===== Given entries =====
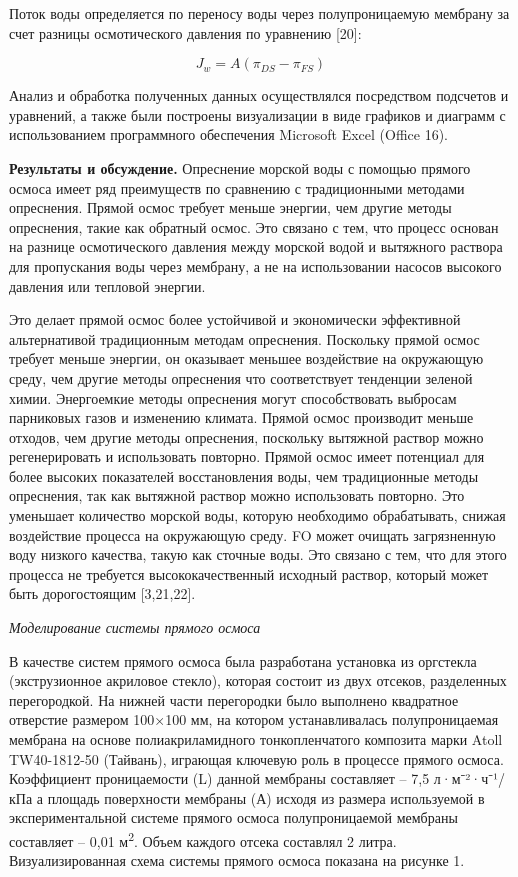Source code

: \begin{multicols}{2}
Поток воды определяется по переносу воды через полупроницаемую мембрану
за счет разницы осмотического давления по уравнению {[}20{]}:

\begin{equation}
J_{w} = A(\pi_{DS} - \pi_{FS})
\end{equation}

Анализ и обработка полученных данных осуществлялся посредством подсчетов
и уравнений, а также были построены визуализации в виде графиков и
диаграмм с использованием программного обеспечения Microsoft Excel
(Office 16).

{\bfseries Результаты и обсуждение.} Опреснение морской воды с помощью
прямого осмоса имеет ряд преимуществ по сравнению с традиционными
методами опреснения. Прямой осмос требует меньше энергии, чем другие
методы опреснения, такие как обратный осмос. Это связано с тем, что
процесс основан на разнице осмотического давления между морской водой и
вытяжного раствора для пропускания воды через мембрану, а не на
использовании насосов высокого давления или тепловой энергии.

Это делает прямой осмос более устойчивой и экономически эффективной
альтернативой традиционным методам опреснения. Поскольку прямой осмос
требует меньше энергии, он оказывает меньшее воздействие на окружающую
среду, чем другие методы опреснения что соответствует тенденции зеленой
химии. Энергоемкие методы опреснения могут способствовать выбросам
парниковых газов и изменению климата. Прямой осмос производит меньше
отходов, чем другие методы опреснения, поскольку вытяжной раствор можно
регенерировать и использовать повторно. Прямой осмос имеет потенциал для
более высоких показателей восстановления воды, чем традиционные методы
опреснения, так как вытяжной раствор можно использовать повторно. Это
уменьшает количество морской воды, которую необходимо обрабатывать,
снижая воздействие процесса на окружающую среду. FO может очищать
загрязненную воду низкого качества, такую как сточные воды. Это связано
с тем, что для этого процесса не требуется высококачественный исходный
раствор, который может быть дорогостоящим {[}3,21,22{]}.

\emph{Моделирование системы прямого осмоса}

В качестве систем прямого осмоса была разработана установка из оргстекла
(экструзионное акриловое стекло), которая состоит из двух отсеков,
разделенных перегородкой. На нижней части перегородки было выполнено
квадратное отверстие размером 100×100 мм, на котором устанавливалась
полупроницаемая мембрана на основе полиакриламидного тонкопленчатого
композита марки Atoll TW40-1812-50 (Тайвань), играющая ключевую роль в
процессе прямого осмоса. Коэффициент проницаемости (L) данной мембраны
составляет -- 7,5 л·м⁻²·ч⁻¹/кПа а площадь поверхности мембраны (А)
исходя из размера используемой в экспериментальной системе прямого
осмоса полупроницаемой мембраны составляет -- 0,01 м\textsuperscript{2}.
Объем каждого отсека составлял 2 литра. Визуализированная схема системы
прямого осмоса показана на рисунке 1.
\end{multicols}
=====
===== Given entries =====
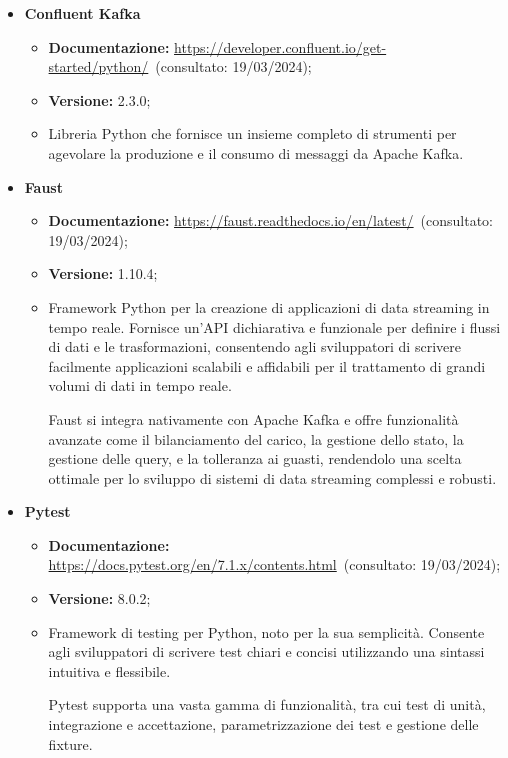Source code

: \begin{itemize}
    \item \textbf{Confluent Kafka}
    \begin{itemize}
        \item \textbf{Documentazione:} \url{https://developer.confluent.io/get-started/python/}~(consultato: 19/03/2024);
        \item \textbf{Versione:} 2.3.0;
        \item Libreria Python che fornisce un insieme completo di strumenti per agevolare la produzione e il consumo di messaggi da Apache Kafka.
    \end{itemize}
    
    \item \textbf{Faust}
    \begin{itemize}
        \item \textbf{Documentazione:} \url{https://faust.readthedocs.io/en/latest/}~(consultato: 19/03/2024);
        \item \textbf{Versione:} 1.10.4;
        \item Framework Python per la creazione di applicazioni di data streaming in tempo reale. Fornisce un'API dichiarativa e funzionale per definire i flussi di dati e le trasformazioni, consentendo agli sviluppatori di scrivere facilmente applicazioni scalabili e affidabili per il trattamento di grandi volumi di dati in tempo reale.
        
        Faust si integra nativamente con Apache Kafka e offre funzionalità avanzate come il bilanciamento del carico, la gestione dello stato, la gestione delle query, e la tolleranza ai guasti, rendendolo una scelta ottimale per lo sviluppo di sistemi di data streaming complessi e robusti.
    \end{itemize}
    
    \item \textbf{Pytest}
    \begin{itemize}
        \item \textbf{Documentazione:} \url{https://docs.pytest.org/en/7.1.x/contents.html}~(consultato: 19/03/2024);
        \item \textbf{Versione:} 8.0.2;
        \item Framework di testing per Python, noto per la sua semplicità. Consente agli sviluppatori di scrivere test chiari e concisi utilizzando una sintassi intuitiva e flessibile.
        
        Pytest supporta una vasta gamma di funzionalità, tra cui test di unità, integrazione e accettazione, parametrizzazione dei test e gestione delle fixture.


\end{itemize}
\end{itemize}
=====
===== Given entries =====
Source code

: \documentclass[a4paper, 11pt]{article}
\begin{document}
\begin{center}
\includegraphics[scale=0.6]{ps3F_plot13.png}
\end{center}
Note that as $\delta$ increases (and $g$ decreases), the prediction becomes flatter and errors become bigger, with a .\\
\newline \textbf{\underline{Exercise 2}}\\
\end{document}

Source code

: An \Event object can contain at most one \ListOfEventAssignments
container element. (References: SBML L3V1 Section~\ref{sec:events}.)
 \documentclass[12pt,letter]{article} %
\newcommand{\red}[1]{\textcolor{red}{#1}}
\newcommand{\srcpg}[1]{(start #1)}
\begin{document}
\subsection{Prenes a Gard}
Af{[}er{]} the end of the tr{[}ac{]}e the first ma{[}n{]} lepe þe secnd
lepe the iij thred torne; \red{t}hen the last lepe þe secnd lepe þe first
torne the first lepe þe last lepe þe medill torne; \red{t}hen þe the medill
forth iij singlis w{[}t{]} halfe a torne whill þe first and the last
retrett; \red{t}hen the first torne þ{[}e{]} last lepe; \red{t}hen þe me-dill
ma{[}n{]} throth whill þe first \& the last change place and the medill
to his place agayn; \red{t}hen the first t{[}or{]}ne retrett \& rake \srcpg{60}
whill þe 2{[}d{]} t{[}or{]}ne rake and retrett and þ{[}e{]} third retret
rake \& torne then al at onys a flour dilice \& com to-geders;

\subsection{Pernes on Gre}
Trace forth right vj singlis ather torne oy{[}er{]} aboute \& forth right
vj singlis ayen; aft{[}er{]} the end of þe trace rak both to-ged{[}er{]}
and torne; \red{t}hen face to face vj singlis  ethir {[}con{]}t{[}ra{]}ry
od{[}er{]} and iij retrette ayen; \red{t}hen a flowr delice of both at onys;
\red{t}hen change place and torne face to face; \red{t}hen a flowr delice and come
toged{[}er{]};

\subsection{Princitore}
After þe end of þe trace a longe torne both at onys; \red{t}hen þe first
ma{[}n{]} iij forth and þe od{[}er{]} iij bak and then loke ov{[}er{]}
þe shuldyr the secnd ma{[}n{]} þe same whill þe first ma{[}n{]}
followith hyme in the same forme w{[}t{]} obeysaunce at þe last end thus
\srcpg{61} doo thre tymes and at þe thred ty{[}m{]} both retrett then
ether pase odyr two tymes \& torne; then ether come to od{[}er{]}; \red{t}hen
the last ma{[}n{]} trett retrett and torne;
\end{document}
=====
What are the lines above that hold the string "lepe"? Copy them.

Your solution:
Af{[}er{]} the end of the tr{[}ac{]}e the first ma{[}n{]} lepe þe secnd
lepe the iij thred torne; \red{t}hen the last lepe þe secnd lepe þe first
torne the first lepe þe last lepe þe medill torne; \red{t}hen þe the medill
retrett; \red{t}hen the first torne þ{[}e{]} last lepe; \red{t}hen þe me-dill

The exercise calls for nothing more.